The board employed Mary Ann Wilkinson for several years until she was terminated in 2009. After an audit by the Alabama Department of Examiners of Public Accounts, the plaintiff claimed she had not been properly compensated and sued the board. The Jefferson County Circuit ruled the board was immune from suit under the Alabama Constitution. Wilkinson appealed to the Alabama Court of Civil Appeals, which found the board was not entitled to immunity. The court applied the “treasury factor” as one of, if not the determinative factor in its decision, writing:

“The money collected by the Board is never placed in the State treasury. The Board, from all that appears in the record, is fully self-supporting, and no actual appropriation of funds to the Board from the State appears to be required in order for it to perform its functions.”

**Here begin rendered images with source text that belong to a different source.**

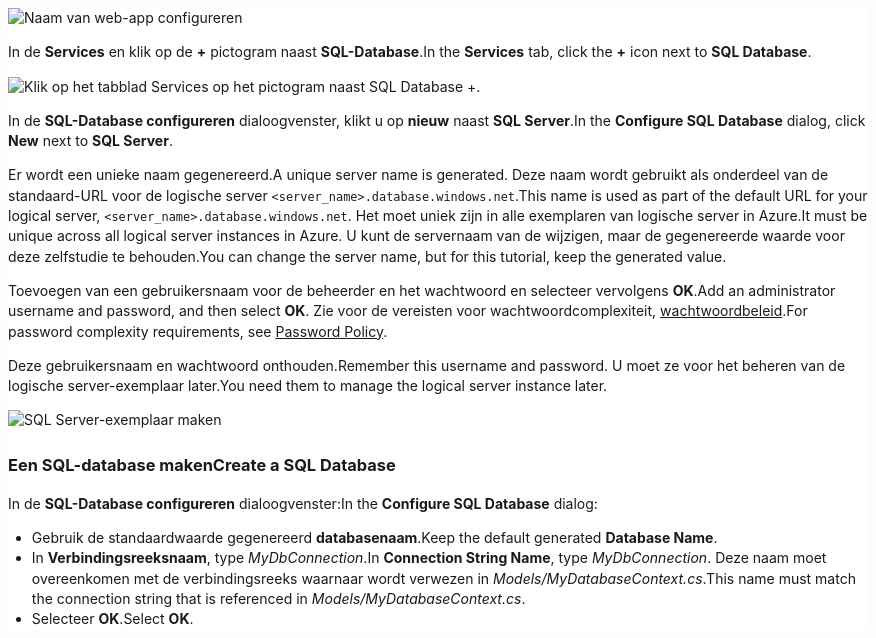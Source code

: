 ![Naam van web-app configureren](media/app-service-web-tutorial-dotnet-sqldatabase/web-app-name.png)

<span data-ttu-id="068c3-180">In de **Services** en klik op de  **+**  pictogram naast **SQL-Database**.</span><span class="sxs-lookup"><span data-stu-id="068c3-180">In the **Services** tab, click the **+** icon next to **SQL Database**.</span></span> 

![Klik op het tabblad Services op het pictogram naast SQL Database +.](media/app-service-web-tutorial-dotnet-sqldatabase/sql.png)

<span data-ttu-id="068c3-182">In de **SQL-Database configureren** dialoogvenster, klikt u op **nieuw** naast **SQL Server**.</span><span class="sxs-lookup"><span data-stu-id="068c3-182">In the **Configure SQL Database** dialog, click **New** next to **SQL Server**.</span></span> 

<span data-ttu-id="068c3-183">Er wordt een unieke naam gegenereerd.</span><span class="sxs-lookup"><span data-stu-id="068c3-183">A unique server name is generated.</span></span> <span data-ttu-id="068c3-184">Deze naam wordt gebruikt als onderdeel van de standaard-URL voor de logische server `<server_name>.database.windows.net`.</span><span class="sxs-lookup"><span data-stu-id="068c3-184">This name is used as part of the default URL for your logical server, `<server_name>.database.windows.net`.</span></span> <span data-ttu-id="068c3-185">Het moet uniek zijn in alle exemplaren van logische server in Azure.</span><span class="sxs-lookup"><span data-stu-id="068c3-185">It must be unique across all logical server instances in Azure.</span></span> <span data-ttu-id="068c3-186">U kunt de servernaam van de wijzigen, maar de gegenereerde waarde voor deze zelfstudie te behouden.</span><span class="sxs-lookup"><span data-stu-id="068c3-186">You can change the server name, but for this tutorial, keep the generated value.</span></span>

<span data-ttu-id="068c3-187">Toevoegen van een gebruikersnaam voor de beheerder en het wachtwoord en selecteer vervolgens **OK**.</span><span class="sxs-lookup"><span data-stu-id="068c3-187">Add an administrator username and password, and then select **OK**.</span></span> <span data-ttu-id="068c3-188">Zie voor de vereisten voor wachtwoordcomplexiteit, [wachtwoordbeleid](/sql/relational-databases/security/password-policy).</span><span class="sxs-lookup"><span data-stu-id="068c3-188">For password complexity requirements, see [Password Policy](/sql/relational-databases/security/password-policy).</span></span>

<span data-ttu-id="068c3-189">Deze gebruikersnaam en wachtwoord onthouden.</span><span class="sxs-lookup"><span data-stu-id="068c3-189">Remember this username and password.</span></span> <span data-ttu-id="068c3-190">U moet ze voor het beheren van de logische server-exemplaar later.</span><span class="sxs-lookup"><span data-stu-id="068c3-190">You need them to manage the logical server instance later.</span></span>

![SQL Server-exemplaar maken](media/app-service-web-tutorial-dotnet-sqldatabase/configure-sql-database-server.png)

### <a name="create-a-sql-database"></a><span data-ttu-id="068c3-192">Een SQL-database maken</span><span class="sxs-lookup"><span data-stu-id="068c3-192">Create a SQL Database</span></span>

<span data-ttu-id="068c3-193">In de **SQL-Database configureren** dialoogvenster:</span><span class="sxs-lookup"><span data-stu-id="068c3-193">In the **Configure SQL Database** dialog:</span></span> 

* <span data-ttu-id="068c3-194">Gebruik de standaardwaarde gegenereerd **databasenaam**.</span><span class="sxs-lookup"><span data-stu-id="068c3-194">Keep the default generated **Database Name**.</span></span>
* <span data-ttu-id="068c3-195">In **Verbindingsreeksnaam**, type *MyDbConnection*.</span><span class="sxs-lookup"><span data-stu-id="068c3-195">In **Connection String Name**, type *MyDbConnection*.</span></span> <span data-ttu-id="068c3-196">Deze naam moet overeenkomen met de verbindingsreeks waarnaar wordt verwezen in *Models/MyDatabaseContext.cs*.</span><span class="sxs-lookup"><span data-stu-id="068c3-196">This name must match the connection string that is referenced in *Models/MyDatabaseContext.cs*.</span></span>
* <span data-ttu-id="068c3-197">Selecteer **OK**.</span><span class="sxs-lookup"><span data-stu-id="068c3-197">Select **OK**.</span></span>
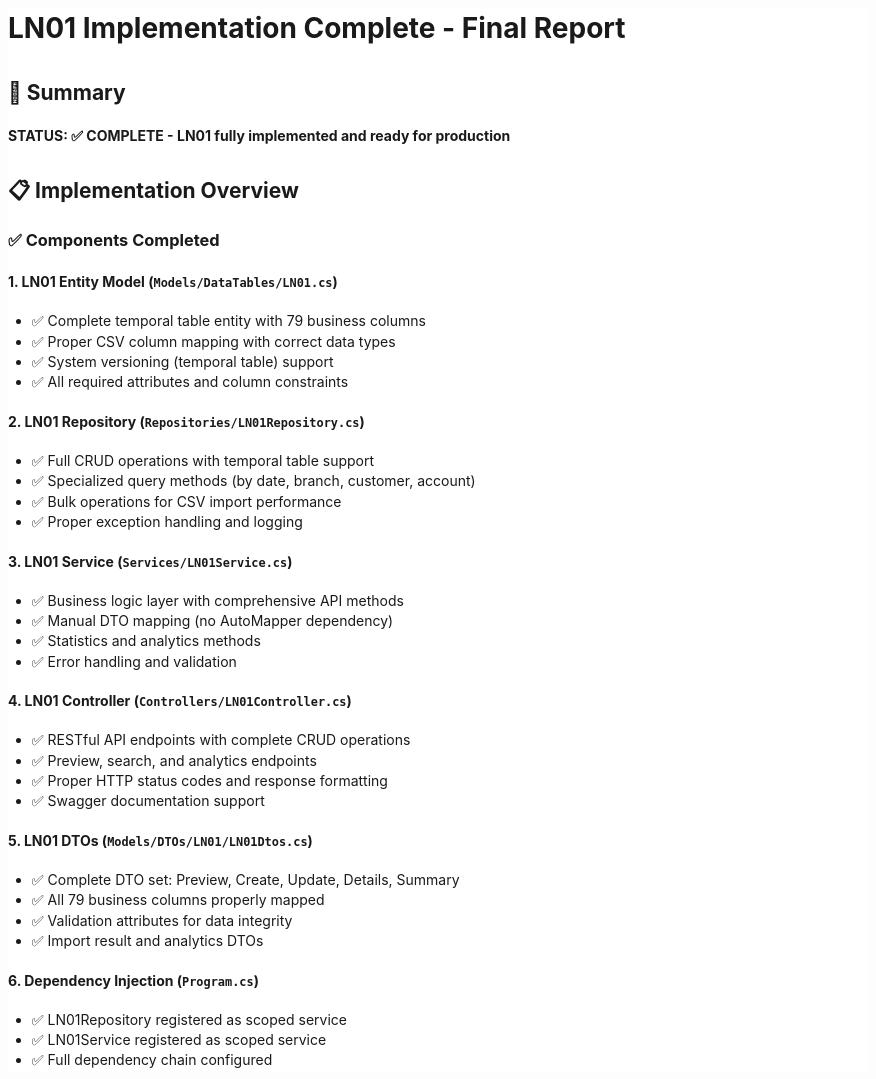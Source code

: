 # LN01 Implementation Complete - Final Report

## 🎯 Summary

**STATUS: ✅ COMPLETE - LN01 fully implemented and ready for production**

## 📋 Implementation Overview

### ✅ Components Completed

#### 1. **LN01 Entity Model** (`Models/DataTables/LN01.cs`)

-   ✅ Complete temporal table entity with 79 business columns
-   ✅ Proper CSV column mapping with correct data types
-   ✅ System versioning (temporal table) support
-   ✅ All required attributes and column constraints

#### 2. **LN01 Repository** (`Repositories/LN01Repository.cs`)

-   ✅ Full CRUD operations with temporal table support
-   ✅ Specialized query methods (by date, branch, customer, account)
-   ✅ Bulk operations for CSV import performance
-   ✅ Proper exception handling and logging

#### 3. **LN01 Service** (`Services/LN01Service.cs`)

-   ✅ Business logic layer with comprehensive API methods
-   ✅ Manual DTO mapping (no AutoMapper dependency)
-   ✅ Statistics and analytics methods
-   ✅ Error handling and validation

#### 4. **LN01 Controller** (`Controllers/LN01Controller.cs`)

-   ✅ RESTful API endpoints with complete CRUD operations
-   ✅ Preview, search, and analytics endpoints
-   ✅ Proper HTTP status codes and response formatting
-   ✅ Swagger documentation support

#### 5. **LN01 DTOs** (`Models/DTOs/LN01/LN01Dtos.cs`)

-   ✅ Complete DTO set: Preview, Create, Update, Details, Summary
-   ✅ All 79 business columns properly mapped
-   ✅ Validation attributes for data integrity
-   ✅ Import result and analytics DTOs

#### 6. **Dependency Injection** (`Program.cs`)

-   ✅ LN01Repository registered as scoped service
-   ✅ LN01Service registered as scoped service
-   ✅ Full dependency chain configured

The court also noted there is no oversight of the board by the state and that the statute creating the board did not characterize it as a state agency. The board appealed the Court of Civil Appeals' decision.

Following the Court of Civil Appeals ruling in the Wilkinson case, the U.S. Eleventh Circuit Court of Appeals was asked to rule on the case of Versiglio vs. Board of Dental Examiners of Alabama. Natalie Versiglio filed a claim against the board under the Fair Labor Standards Act. The district court denied the board sovereign immunity and the board appealed to the Eleventh Circuit Court.

In its decision, the Eleventh Circuit applied a four-part test to determine if the board was entitled to sovereign immunity. The test came from the 2000 Eleventh Circuit ruling in Miccosukee Tribe of Indians v. Florida State Athletic Commission. In applying this test, the court noted the result weighed toward applying sovereign immunity. However, given the decision of the Court of Civil Appeals in the Wilkinson case to deny sovereign immunity, the Eleventh Circuit found that it would be improper to determine the board was an arm of the state, writing:

“Finding the Board is entitled to sovereign immunity would require this court to interpret Alabama law in a way that is diametrically opposed to the findings of the highest state court to consider the issue. Such a ruling would also create the incongruous result of having a ‘state agency’ that is immune from suit under federal law but not under state law.”

As a result, the Eleventh Circuit affirmed the district court's finding that the dental board is not entitled to sovereign immunity protection as an arm of the state of Alabama. It has subsequently been notified of the Alabama Supreme Court's decision to grant certiorari in the Wilkinson case.